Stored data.
########

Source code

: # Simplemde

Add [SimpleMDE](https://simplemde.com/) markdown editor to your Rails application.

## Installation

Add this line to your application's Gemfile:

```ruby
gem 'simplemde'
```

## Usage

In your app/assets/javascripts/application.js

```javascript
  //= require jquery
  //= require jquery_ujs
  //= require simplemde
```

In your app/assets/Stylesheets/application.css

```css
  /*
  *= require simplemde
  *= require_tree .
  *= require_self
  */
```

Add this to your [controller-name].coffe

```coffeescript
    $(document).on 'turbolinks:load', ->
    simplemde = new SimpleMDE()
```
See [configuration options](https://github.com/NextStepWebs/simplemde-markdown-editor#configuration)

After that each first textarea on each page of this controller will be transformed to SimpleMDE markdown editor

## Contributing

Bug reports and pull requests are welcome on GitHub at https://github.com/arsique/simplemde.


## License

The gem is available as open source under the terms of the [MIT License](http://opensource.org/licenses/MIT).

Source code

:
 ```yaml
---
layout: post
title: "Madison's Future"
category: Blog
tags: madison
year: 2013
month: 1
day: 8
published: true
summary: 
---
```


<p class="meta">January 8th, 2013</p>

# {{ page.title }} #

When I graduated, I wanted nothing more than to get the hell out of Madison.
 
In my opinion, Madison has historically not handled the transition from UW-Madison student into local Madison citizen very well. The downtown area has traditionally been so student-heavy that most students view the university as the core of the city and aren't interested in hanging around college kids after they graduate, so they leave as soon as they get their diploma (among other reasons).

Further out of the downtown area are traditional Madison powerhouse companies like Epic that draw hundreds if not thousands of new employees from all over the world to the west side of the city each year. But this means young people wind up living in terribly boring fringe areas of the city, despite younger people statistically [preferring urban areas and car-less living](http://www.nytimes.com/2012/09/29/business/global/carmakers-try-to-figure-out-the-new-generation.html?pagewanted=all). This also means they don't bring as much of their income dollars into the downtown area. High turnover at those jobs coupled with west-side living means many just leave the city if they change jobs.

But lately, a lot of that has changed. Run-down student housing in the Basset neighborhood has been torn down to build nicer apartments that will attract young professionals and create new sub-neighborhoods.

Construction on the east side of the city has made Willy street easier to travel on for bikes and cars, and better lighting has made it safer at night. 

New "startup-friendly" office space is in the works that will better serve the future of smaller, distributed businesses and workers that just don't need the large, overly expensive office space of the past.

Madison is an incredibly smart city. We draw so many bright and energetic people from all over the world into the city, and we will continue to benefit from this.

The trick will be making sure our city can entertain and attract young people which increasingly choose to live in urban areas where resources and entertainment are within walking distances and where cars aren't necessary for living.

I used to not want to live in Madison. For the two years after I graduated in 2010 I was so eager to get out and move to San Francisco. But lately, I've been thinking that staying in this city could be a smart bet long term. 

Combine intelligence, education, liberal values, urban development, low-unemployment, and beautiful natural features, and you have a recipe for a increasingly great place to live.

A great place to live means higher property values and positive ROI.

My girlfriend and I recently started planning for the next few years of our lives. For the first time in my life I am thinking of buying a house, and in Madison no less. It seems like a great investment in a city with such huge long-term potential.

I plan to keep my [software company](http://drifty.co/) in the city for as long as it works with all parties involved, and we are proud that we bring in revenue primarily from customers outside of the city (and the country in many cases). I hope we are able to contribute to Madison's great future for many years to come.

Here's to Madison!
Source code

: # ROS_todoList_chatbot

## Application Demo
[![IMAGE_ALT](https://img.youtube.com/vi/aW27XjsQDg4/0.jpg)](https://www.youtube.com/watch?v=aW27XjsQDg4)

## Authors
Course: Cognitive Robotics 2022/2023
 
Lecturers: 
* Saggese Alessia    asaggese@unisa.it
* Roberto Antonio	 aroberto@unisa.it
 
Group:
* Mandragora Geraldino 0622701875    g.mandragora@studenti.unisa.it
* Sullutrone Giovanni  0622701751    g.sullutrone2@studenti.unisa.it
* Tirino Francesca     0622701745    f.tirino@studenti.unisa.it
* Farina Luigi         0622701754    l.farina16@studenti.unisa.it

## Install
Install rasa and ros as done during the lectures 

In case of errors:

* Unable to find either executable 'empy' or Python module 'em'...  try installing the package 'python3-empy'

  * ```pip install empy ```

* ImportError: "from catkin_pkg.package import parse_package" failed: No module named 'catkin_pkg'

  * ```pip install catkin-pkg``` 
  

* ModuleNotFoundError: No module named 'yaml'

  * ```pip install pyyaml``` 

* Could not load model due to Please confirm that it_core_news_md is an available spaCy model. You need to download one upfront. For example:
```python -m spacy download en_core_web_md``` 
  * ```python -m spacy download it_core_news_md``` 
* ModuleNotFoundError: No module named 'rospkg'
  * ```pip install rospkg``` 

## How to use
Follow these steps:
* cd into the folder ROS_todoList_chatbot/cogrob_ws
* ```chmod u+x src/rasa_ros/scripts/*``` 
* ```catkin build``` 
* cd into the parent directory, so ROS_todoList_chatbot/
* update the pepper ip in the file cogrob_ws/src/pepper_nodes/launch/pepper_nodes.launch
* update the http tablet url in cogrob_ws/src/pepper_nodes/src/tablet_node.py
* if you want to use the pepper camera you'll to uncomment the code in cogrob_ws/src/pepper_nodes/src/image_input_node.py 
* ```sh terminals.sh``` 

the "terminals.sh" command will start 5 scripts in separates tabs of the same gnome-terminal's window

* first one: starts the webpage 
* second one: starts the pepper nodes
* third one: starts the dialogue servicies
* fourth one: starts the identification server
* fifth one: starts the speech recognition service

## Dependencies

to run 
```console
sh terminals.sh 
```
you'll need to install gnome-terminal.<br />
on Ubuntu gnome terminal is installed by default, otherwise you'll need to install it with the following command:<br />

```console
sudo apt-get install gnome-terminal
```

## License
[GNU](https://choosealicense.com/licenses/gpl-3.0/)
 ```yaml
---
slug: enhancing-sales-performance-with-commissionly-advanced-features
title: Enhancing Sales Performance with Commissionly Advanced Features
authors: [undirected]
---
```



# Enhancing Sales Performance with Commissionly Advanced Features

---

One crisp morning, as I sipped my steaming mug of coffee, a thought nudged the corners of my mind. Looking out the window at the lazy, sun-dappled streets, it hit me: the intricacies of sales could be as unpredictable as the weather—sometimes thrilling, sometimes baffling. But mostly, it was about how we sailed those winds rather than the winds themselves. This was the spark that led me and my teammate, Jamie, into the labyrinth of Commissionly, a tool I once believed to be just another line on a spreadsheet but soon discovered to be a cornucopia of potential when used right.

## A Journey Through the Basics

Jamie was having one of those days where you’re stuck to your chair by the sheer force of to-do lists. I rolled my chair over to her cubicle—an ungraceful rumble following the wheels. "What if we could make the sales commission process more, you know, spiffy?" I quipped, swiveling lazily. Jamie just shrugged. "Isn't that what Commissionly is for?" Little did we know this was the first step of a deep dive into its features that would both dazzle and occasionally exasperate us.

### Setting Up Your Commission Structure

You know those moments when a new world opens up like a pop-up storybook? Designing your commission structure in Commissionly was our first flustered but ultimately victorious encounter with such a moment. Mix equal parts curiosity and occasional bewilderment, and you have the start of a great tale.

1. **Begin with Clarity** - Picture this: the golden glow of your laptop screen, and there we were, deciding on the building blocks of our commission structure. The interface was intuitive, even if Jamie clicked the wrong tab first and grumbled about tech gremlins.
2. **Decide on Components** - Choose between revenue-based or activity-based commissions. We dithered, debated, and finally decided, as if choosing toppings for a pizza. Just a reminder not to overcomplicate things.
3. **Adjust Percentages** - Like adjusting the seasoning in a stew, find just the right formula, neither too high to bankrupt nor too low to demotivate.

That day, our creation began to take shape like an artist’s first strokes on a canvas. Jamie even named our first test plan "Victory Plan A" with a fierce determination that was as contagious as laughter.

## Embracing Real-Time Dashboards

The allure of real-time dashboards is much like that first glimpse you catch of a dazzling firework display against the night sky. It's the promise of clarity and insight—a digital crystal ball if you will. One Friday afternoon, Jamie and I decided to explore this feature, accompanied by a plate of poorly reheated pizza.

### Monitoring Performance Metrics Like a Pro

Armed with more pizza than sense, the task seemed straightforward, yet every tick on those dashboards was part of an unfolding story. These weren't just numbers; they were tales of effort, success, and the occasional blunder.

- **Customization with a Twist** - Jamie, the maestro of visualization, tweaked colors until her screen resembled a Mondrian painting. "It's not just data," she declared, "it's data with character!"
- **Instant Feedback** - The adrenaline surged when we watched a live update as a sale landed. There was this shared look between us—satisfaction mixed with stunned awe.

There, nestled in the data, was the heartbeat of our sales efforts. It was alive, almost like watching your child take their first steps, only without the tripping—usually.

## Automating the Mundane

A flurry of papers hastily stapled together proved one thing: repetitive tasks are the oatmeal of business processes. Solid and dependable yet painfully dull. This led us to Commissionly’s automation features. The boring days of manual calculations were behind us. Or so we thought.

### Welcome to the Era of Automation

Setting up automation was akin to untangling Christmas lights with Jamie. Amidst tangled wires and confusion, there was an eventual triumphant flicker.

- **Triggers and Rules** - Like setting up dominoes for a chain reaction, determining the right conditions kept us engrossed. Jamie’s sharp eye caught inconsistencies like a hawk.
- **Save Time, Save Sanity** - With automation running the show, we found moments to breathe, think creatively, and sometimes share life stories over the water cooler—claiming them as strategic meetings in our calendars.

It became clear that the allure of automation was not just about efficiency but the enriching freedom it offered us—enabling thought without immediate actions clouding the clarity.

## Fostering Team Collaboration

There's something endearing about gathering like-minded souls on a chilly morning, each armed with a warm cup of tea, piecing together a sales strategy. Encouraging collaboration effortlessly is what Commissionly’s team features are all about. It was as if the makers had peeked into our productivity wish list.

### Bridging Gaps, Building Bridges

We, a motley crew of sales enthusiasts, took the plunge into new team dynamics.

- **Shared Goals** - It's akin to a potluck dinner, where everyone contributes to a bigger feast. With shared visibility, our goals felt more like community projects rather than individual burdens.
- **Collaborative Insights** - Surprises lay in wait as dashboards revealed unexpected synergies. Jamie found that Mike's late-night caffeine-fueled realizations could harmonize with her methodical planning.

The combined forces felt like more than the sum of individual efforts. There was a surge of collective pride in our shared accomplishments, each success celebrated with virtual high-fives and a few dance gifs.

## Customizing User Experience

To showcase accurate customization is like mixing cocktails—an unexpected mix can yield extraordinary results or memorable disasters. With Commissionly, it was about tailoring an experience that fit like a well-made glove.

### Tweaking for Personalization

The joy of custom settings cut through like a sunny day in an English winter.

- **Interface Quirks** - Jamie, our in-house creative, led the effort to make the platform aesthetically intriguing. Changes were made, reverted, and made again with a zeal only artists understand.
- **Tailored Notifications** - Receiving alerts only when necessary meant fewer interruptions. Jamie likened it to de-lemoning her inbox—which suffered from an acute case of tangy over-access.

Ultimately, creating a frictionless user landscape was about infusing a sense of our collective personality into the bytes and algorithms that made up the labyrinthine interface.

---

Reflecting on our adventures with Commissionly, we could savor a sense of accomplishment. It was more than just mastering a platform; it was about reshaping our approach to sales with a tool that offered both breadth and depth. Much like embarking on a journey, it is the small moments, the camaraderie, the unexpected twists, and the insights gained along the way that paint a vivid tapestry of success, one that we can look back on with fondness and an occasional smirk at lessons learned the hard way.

########

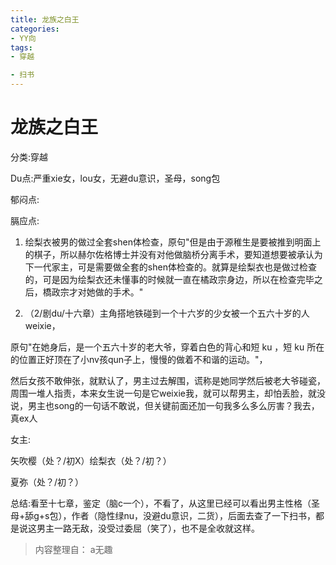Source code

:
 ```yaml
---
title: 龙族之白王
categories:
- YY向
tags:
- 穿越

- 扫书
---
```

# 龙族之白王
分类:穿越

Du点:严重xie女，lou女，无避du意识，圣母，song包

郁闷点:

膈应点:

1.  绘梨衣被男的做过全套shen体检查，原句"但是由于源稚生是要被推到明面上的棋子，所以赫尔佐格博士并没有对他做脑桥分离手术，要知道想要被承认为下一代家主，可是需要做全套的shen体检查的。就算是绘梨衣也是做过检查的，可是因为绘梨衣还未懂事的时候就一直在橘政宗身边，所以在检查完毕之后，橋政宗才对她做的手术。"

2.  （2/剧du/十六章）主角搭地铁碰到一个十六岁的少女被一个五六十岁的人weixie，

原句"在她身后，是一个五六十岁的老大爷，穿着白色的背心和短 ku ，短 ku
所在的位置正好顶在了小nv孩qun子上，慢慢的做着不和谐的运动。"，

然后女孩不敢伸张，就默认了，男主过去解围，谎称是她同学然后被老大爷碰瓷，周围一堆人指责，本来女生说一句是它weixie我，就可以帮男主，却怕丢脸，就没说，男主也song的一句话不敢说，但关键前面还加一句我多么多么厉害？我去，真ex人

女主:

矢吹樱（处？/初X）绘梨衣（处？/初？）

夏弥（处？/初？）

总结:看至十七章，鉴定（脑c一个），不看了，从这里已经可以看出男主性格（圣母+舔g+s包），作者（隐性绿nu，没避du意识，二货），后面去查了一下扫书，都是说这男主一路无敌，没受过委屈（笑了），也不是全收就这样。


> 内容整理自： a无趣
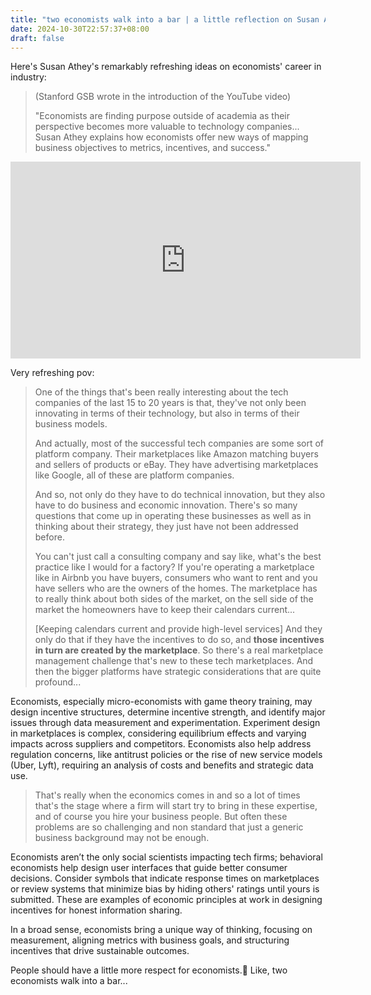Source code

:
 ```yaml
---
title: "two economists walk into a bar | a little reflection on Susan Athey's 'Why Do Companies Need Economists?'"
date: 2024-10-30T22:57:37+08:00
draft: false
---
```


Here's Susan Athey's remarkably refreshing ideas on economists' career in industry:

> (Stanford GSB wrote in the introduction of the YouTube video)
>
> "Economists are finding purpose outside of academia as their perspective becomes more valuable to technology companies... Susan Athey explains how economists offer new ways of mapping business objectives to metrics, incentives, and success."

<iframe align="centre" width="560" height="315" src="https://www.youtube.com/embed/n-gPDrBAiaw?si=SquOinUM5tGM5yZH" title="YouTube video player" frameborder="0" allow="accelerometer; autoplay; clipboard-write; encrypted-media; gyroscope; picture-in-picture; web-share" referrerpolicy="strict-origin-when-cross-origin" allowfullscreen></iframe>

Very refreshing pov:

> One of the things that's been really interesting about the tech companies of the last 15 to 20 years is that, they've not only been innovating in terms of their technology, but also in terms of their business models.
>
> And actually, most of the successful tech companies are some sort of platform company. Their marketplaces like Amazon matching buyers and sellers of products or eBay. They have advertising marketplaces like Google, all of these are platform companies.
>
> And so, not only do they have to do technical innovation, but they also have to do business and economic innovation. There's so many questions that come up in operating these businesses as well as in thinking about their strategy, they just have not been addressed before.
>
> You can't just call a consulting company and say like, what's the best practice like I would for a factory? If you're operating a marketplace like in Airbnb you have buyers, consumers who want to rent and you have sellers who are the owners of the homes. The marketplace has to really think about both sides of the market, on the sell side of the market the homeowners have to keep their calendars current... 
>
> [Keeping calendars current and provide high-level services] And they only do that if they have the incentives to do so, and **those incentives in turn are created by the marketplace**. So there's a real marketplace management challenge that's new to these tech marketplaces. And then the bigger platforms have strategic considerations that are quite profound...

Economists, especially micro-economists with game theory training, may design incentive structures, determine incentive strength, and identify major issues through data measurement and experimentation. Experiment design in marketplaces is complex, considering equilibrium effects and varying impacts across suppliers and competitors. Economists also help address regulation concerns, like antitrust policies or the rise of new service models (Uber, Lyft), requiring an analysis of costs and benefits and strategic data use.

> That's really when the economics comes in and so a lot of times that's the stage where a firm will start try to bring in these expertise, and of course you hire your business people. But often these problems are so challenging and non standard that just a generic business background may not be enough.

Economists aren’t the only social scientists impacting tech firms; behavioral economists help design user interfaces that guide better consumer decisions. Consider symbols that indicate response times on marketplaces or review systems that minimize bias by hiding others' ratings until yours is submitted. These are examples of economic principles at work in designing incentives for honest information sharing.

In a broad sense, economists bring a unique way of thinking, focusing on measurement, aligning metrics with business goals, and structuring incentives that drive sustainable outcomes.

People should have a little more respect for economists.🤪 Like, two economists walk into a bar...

########

Reproduce each line of the data containing the word "package".

Solution to this problem.
* Unable to find either executable 'empy' or Python module 'em'...  try installing the package 'python3-empy'
* ImportError: "from catkin_pkg.package import parse_package" failed: No module named 'catkin_pkg'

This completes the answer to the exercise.